Task to complete: Having read the entries, repeat all of them exactly.
[Data for this exercise]
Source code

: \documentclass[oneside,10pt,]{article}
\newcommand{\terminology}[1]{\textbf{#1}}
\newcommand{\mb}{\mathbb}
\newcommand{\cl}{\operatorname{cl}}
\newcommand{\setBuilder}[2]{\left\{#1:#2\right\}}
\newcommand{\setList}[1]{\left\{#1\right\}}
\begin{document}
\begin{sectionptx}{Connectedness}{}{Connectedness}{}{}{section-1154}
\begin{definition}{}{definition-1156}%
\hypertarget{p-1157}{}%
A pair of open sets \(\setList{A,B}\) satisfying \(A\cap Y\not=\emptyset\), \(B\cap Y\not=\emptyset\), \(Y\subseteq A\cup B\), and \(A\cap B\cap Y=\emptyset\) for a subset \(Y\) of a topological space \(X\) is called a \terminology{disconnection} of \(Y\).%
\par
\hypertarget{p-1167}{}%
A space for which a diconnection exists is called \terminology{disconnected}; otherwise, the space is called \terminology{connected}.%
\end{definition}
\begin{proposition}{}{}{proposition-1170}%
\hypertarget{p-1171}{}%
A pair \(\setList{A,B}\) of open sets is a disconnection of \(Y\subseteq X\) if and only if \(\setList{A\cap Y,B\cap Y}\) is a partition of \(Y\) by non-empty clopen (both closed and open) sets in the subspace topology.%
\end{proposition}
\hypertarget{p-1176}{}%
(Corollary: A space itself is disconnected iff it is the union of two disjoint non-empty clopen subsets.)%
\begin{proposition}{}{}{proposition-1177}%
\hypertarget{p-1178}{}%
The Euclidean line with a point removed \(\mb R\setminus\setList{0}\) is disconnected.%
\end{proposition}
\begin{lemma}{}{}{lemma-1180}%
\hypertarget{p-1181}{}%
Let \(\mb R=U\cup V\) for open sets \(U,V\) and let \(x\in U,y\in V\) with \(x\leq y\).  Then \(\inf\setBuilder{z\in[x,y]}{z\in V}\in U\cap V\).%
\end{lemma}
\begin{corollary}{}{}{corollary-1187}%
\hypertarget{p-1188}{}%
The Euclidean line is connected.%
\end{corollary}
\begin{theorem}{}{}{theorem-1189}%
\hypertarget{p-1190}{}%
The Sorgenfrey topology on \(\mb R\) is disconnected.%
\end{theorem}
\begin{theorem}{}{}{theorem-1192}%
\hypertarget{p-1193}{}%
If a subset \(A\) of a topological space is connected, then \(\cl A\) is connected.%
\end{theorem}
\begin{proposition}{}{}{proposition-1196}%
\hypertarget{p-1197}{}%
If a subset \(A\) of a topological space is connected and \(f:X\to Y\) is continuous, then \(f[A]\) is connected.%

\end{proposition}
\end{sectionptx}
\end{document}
[/Data for this exercise]
The answer:
Source code

: \documentclass[oneside,10pt,]{article}
\newcommand{\terminology}[1]{\textbf{#1}}
\newcommand{\mb}{\mathbb}
\newcommand{\cl}{\operatorname{cl}}
\newcommand{\setBuilder}[2]{\left\{#1:#2\right\}}
\newcommand{\setList}[1]{\left\{#1\right\}}
\begin{document}
\begin{sectionptx}{Connectedness}{}{Connectedness}{}{}{section-1154}
\begin{definition}{}{definition-1156}%
\hypertarget{p-1157}{}%
A pair of open sets \(\setList{A,B}\) satisfying \(A\cap Y\not=\emptyset\), \(B\cap Y\not=\emptyset\), \(Y\subseteq A\cup B\), and \(A\cap B\cap Y=\emptyset\) for a subset \(Y\) of a topological space \(X\) is called a \terminology{disconnection} of \(Y\).%
\par
\hypertarget{p-1167}{}%
A space for which a diconnection exists is called \terminology{disconnected}; otherwise, the space is called \terminology{connected}.%
\end{definition}
\begin{proposition}{}{}{proposition-1170}%
\hypertarget{p-1171}{}%
A pair \(\setList{A,B}\) of open sets is a disconnection of \(Y\subseteq X\) if and only if \(\setList{A\cap Y,B\cap Y}\) is a partition of \(Y\) by non-empty clopen (both closed and open) sets in the subspace topology.%
\end{proposition}
\hypertarget{p-1176}{}%
(Corollary: A space itself is disconnected iff it is the union of two disjoint non-empty clopen subsets.)%
\begin{proposition}{}{}{proposition-1177}%
\hypertarget{p-1178}{}%
The Euclidean line with a point removed \(\mb R\setminus\setList{0}\) is disconnected.%
\end{proposition}
\begin{lemma}{}{}{lemma-1180}%
\hypertarget{p-1181}{}%
Let \(\mb R=U\cup V\) for open sets \(U,V\) and let \(x\in U,y\in V\) with \(x\leq y\).  Then \(\inf\setBuilder{z\in[x,y]}{z\in V}\in U\cap V\).%
\end{lemma}
\begin{corollary}{}{}{corollary-1187}%
\hypertarget{p-1188}{}%
The Euclidean line is connected.%
\end{corollary}
\begin{theorem}{}{}{theorem-1189}%
\hypertarget{p-1190}{}%
The Sorgenfrey topology on \(\mb R\) is disconnected.%
\end{theorem}
\begin{theorem}{}{}{theorem-1192}%
\hypertarget{p-1193}{}%
If a subset \(A\) of a topological space is connected, then \(\cl A\) is connected.%
\end{theorem}
\begin{proposition}{}{}{proposition-1196}%
\hypertarget{p-1197}{}%
If a subset \(A\) of a topological space is connected and \(f:X\to Y\) is continuous, then \(f[A]\) is connected.%

\end{proposition}
\end{sectionptx}
\end{document}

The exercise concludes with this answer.